Remember when some random sage or other suggested that the Aussies were casting an envious eye on our regulatory ideas? Only cause for envy in Australia at present is for the All Whites recent result in the Football World Cup. Maybe Ricky Herbert could do a better job than the current political management team in charge of regulation in NZ - he surely couldn't do any worse.
On 18 June 2010 at 11:55 am Bob Clarkson said:
I have to agree with your query as to what is this legistration trying to achieve.
It appears to be a knee jerk reaction to the losses in finance companies. But didn't the majority of investors invest direct without using an investment adviser? I can't find anywhere in this legistration where it states that a person can't invest unless they use an investment adviser. So how can it help them if they don't have to use it?
Also do we really need a new qualification "AFA" when we already have qualifications such as "CFP" and "CLU" to show that an adviser is qualified to give advice?
So what is the purpose of the legistration? (Apart from creating more bureaucracy and public servants creating more jobs for public servants)
On 19 June 2010 at 7:54 am Independent Observer said:
To try and understand some of this mess, it's first worth standing in the shoes of the architects.

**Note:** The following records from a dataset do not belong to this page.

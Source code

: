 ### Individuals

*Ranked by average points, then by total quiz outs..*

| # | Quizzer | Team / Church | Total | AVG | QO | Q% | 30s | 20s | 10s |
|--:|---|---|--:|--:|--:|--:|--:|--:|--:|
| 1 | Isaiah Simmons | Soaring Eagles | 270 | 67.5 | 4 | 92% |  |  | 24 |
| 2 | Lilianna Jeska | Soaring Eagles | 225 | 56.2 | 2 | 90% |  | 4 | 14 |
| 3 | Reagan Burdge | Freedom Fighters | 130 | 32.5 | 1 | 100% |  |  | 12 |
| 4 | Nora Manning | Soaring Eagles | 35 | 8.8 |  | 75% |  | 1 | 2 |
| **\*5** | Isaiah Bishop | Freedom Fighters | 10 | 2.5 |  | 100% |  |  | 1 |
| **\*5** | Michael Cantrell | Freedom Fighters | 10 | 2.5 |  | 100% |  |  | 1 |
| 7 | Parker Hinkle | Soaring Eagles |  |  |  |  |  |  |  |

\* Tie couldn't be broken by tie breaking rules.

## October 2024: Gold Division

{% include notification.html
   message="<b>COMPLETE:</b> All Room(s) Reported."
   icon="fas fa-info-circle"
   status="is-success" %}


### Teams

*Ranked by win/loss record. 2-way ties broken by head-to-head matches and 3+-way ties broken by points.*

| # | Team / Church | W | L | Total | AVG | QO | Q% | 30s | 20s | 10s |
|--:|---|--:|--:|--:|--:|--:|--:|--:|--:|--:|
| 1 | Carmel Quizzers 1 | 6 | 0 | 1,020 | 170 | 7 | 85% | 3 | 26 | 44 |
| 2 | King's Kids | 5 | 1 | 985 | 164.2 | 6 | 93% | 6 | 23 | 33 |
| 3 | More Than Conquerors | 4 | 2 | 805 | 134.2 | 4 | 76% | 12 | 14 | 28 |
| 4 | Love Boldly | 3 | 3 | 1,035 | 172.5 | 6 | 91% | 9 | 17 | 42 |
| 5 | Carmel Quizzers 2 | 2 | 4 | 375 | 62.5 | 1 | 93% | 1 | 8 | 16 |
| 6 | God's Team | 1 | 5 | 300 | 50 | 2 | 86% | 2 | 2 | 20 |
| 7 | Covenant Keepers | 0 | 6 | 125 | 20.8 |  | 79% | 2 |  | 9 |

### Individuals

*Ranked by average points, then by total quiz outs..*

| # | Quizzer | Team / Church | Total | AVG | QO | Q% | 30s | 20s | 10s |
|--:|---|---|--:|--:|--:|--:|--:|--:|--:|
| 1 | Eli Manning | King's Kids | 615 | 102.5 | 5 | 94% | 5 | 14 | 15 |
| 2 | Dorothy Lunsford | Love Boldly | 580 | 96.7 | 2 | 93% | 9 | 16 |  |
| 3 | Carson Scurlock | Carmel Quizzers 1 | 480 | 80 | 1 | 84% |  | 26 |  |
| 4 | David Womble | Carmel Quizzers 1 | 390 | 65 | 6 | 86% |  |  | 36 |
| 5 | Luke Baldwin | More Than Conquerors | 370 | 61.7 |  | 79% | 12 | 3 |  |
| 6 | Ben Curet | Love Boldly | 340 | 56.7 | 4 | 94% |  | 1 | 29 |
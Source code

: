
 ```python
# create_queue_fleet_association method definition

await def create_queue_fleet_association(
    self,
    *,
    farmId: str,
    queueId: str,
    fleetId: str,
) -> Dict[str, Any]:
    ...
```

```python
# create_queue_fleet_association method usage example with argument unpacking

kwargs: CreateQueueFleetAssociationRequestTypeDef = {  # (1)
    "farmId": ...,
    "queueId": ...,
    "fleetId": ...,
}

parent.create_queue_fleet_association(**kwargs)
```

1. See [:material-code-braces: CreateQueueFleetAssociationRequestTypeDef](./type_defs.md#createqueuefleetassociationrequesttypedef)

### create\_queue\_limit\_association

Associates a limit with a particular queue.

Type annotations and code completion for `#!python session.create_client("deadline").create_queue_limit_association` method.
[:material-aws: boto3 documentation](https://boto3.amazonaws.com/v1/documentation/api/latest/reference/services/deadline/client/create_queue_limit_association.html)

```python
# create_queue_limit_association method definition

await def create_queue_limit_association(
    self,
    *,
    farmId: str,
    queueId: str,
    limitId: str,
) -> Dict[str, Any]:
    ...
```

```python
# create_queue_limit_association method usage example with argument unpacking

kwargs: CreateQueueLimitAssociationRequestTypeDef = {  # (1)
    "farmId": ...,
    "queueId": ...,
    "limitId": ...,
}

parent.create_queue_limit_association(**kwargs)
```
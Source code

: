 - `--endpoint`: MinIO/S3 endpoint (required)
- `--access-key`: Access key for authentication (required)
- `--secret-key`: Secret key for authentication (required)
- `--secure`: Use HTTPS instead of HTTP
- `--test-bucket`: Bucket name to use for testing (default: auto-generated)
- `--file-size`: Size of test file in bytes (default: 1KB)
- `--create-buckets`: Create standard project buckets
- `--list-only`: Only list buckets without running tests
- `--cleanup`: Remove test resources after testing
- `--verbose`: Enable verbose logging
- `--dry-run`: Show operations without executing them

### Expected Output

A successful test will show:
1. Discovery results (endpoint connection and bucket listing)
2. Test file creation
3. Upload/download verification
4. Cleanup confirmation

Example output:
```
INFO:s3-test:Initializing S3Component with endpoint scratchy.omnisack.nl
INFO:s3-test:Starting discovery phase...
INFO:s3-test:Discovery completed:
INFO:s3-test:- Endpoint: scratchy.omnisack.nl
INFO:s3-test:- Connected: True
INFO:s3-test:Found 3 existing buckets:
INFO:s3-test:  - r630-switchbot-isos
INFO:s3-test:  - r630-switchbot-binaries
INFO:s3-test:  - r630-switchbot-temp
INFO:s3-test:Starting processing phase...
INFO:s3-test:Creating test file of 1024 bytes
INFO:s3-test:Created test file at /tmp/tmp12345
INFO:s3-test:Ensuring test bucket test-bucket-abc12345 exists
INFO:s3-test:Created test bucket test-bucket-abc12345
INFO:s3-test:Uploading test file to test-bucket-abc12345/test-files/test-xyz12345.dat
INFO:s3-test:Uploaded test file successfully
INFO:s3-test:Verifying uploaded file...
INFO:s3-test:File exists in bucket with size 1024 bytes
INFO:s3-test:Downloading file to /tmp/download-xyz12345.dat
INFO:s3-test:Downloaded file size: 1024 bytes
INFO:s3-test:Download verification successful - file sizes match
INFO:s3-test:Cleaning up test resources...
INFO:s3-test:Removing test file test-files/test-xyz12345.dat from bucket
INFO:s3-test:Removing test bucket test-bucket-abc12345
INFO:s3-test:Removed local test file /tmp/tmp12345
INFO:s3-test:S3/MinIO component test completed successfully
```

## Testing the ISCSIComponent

The Politicians are desperately attempting to demonstrate to their constituents that there is positive change in the unregulated financial services industry. In their haste, the Politicians have attacked the issues without adequate understanding, resources or knowledge – resulting in continual shifting-of-the-goalposts, and all round frustration.

In many ways it would be beneficial for a Dictator-styled approach to be adopted, whereby the rules are announced, the rules are set, and debate is entered into after the event. Whilst there will be some who will be disaffected by this approach, at least the industry will know where it stands and will be able to adjust accordingly. Unfortunately we will continue on the merry-go-round for some time, attempting to appease the interests of all parties involved.

Sigh
On 19 June 2010 at 11:52 am Independent Observer said:
To expand further on the notes of David Whyte (above):

If we are to adopt a rules-based-approach to regulating the financial services industry (which by-the-way will be recognized as futile in years to come, and will revert to the more practical principles-based-approach), then the advisory community should attain accreditation for the areas of expertise that they wish to represent.

If your business is mortgage broking – then you must demonstrate (initially and on an on-going basis) to the Regulator that you are proficient at providing this service at the required level. The same exists for other composites of financial services.

If the Regulator had any sense (sigh) then they could adopt this approach quickly and without ostracizing any of the financial services participants.
On 19 June 2010 at 5:47 pm Alan said:
Phil & David, you miss the point completely. The point is why should insurance advisers & mortgage brokers be lumped into the same category as investment advisers? Sure upskill & show yourself more competent but do not say we have the same ability to destroy a customer as investment advisers do!!

What caused this Act to come into existence in the first place? It was investment advisers placing customer's money into bad investments &/or taking the funds and fraudulently using them.

How can an insurance adviser or a mortgage broker do that?

We never touch customer's money! We give options on what products they could take & then do the legwork to put their decision into place.

Yet if we were to be included in the Act & required to become an AFA under this regime we could be penalised to the same extent as investment advisers when the risk is, if not there at all, at least minimal.